**Problem:** State how many lines in the listing below hold "erase", with no other words.

**Records to use:**
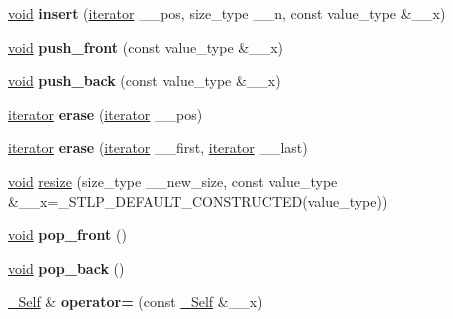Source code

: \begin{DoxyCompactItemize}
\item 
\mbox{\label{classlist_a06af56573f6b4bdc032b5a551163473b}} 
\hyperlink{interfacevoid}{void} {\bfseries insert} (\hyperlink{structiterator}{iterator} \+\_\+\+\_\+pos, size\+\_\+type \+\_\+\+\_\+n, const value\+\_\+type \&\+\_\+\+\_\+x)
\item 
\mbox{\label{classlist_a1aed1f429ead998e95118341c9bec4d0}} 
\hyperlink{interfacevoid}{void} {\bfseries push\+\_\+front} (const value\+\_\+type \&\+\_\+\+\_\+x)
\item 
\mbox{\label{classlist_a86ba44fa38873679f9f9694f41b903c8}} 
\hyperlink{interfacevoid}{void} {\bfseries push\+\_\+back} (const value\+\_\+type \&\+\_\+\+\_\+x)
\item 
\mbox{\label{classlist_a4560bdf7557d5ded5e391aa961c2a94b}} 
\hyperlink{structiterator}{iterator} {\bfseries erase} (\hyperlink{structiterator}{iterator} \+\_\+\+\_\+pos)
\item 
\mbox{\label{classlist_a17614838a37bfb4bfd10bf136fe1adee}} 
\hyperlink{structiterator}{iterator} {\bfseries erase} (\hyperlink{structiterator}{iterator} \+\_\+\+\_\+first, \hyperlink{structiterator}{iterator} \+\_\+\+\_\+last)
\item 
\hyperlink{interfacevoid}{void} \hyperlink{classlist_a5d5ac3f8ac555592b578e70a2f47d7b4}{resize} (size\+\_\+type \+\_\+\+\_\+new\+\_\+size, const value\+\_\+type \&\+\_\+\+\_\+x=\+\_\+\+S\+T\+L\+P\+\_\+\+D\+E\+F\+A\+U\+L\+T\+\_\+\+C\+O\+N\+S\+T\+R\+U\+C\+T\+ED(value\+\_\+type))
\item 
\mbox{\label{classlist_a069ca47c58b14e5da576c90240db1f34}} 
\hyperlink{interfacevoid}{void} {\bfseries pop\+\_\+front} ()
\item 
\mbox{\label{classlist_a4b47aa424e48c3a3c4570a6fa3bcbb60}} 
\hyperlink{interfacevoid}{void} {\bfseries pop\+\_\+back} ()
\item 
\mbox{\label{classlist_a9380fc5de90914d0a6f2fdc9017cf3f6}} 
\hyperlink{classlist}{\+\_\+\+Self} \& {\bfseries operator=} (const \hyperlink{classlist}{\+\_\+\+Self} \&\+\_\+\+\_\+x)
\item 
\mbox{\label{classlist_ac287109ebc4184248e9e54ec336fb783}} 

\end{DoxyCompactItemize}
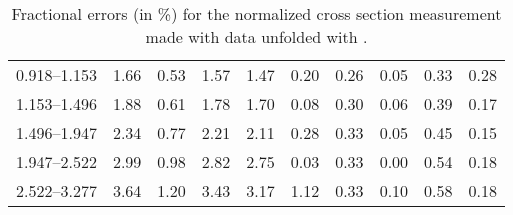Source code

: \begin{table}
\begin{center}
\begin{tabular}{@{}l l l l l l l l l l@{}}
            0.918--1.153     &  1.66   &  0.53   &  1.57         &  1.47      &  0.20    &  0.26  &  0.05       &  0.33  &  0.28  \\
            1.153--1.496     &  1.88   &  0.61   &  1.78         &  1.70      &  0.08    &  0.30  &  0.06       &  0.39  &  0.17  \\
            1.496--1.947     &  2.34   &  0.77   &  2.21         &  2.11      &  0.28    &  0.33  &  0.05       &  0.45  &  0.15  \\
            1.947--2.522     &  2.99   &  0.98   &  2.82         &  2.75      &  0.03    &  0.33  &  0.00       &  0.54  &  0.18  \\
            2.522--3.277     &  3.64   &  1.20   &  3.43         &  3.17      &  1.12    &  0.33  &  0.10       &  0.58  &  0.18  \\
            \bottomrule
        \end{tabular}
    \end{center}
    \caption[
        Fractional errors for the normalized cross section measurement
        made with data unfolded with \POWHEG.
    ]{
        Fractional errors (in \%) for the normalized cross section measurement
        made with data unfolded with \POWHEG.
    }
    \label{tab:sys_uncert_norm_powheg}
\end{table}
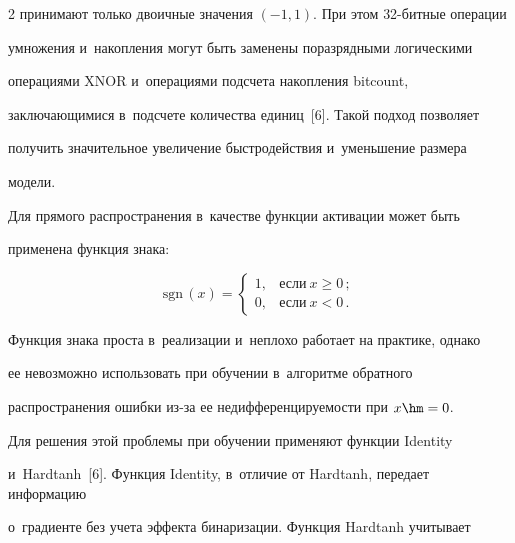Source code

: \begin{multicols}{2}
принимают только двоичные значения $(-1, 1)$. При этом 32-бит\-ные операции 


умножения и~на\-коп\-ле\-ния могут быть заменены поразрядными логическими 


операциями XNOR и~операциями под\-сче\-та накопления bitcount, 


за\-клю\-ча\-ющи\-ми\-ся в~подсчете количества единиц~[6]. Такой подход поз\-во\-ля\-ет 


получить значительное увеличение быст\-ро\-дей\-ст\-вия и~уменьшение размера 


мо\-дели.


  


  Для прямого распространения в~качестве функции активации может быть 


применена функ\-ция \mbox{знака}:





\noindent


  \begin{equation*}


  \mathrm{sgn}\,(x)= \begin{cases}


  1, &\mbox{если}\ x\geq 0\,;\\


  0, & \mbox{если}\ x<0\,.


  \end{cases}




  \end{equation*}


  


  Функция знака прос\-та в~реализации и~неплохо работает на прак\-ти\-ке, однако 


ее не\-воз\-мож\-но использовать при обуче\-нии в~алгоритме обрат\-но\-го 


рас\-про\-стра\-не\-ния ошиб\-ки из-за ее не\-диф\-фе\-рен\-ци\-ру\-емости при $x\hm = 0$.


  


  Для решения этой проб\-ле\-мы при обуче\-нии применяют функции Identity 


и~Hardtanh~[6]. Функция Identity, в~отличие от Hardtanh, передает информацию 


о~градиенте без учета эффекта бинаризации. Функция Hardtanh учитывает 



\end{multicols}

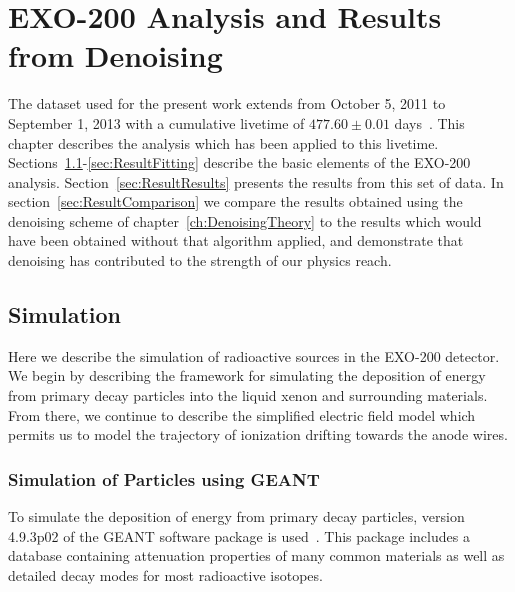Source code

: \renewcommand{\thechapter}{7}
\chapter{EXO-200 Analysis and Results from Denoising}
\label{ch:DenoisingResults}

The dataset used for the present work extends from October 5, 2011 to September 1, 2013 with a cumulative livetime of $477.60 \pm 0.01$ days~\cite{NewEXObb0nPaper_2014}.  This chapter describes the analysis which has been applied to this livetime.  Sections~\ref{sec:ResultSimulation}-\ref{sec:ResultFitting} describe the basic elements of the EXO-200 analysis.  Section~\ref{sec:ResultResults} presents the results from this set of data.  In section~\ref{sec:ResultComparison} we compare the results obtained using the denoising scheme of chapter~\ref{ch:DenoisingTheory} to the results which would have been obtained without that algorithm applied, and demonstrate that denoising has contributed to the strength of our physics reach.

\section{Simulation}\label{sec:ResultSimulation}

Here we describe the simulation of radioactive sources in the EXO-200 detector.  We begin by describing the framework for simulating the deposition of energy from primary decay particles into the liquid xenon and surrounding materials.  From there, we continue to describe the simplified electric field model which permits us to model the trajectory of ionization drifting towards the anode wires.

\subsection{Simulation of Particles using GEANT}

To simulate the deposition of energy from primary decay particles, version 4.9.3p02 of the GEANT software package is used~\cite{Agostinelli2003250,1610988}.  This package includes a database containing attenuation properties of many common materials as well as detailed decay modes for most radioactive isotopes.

**Answer section:** 2